このような出題では、「要するにただの暗記テストでしょ?」という批判が出ることでしょう。はっきり言って、その通りです。教科書内容を暗記してあることを前提としています。予告問題に対して、学んだ内容を振り返り、答えを暗記してくることを求めています。

でも、学びとはそもそもそういうものではないでしょうか。

例えば、海外の大学や大学院に留学したことのある人ならば、いわゆるfinalと呼ばれる学期末考査に向けて、死に物狂いで詰め込み暗記をした経験があるのではないでしょうか。詰め込み暗記をするのは、必ずしも「用語」ではありません。むしろ、用語や概念の説明を丸暗記する方が一般的でしょう。つまり、

Q: What is an approach in language education where a subject is taught through a language that is not the students' first language?
A: CLIL (Content and Language Integrated Learning).

のような一問一答ではなく、

Q: What is CLIL? Provide a brief definition and/or example.

といった問題に答えられるように「暗記」します。

そして、ノンネイティブとして英語圏に留学したならば、このように用語の説明を暗記するのと同時並行で、その説明に必要な表現を習得していくことになります(まさにCLILそのもの)

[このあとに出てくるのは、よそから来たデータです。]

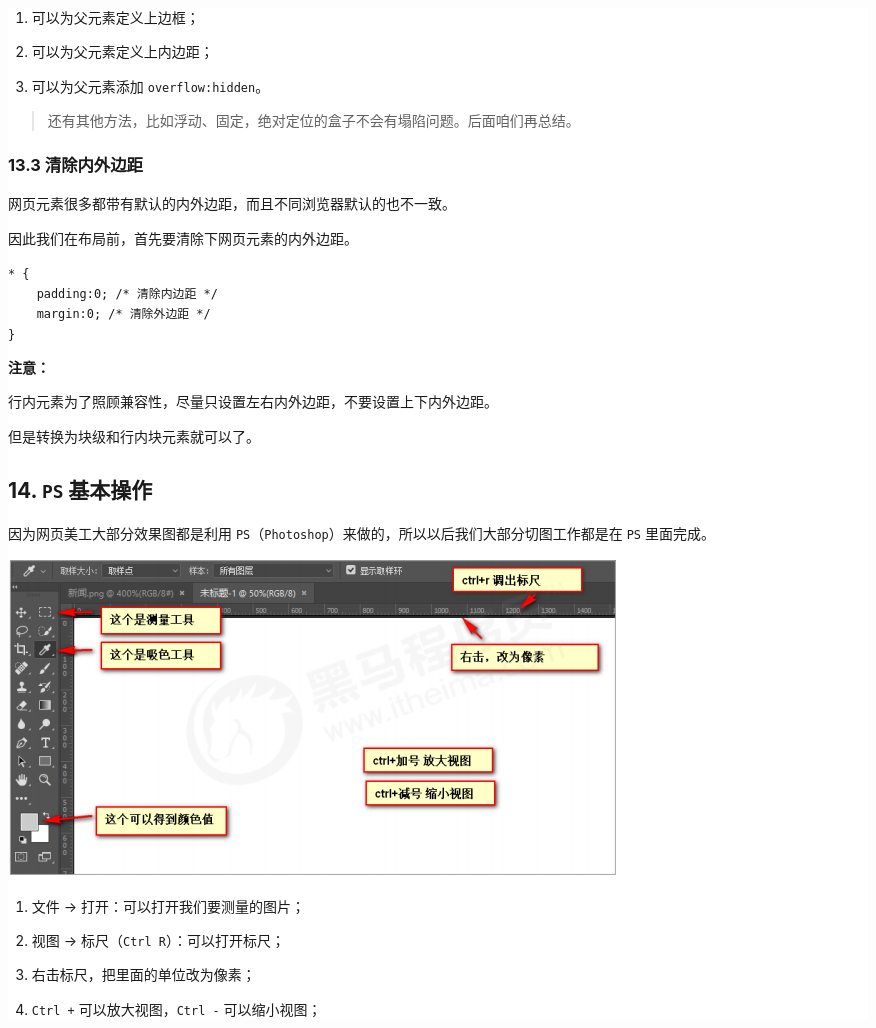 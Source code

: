 1. 可以为父元素定义上边框；

2. 可以为父元素定义上内边距；

3. 可以为父元素添加 `overflow:hidden`。

> 还有其他方法，比如浮动、固定，绝对定位的盒子不会有塌陷问题。后面咱们再总结。

### 13.3 清除内外边距

网页元素很多都带有默认的内外边距，而且不同浏览器默认的也不一致。

因此我们在布局前，首先要清除下网页元素的内外边距。

```css:no-line-numbers
* {
    padding:0; /* 清除内边距 */
    margin:0; /* 清除外边距 */
}
```

**注意：**

行内元素为了照顾兼容性，尽量只设置左右内外边距，不要设置上下内外边距。

但是转换为块级和行内块元素就可以了。

## 14. `PS` 基本操作

因为网页美工大部分效果图都是利用 `PS`（`Photoshop`）来做的，所以以后我们大部分切图工作都是在 `PS` 里面完成。

![](./images/_2_css/13.png)

1. 文件 -> 打开：可以打开我们要测量的图片；

2. 视图 -> 标尺（`Ctrl R`）：可以打开标尺；

3. 右击标尺，把里面的单位改为像素；

4. `Ctrl +` 可以放大视图，`Ctrl -` 可以缩小视图；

さて、もちろん高校の英語授業において、なにも上記のような「疑似留学体験」をさせようというわけではありません。ですが、「まず内容ありきで、その内容を学ぶために英語を学び、その内容について語るために英語を学ぶ」という授業(私はこのようなアプローチをCLIL志向と呼んでいます)をするならば、考査でもそのメッセージをしっかりと発信し、それに備えさせる必要があると思います。

CLIL志向で学んだ実感を

冒頭の文章内容に戻れば、このLessonを通して生徒がcurlingというこれまであまり馴染みのなかったスポーツについて、その歴史や魅力、戦略を学ぶことができたとしたら、それは英語の授業で彼らの人生がひとつ豊かになったと言えると思います。また、せっかく学んだ内容を英語で語ることができるようになるーそれこそが英語授業で目指す方向ではないでしょうか。

そうした授業を展開したならば、生徒が身に着けた力を考査できちんと発揮させてやり、学んだことの実感を与えてあげる必要があると思います。

この記事が気に入ったらサポートをしてみませんか?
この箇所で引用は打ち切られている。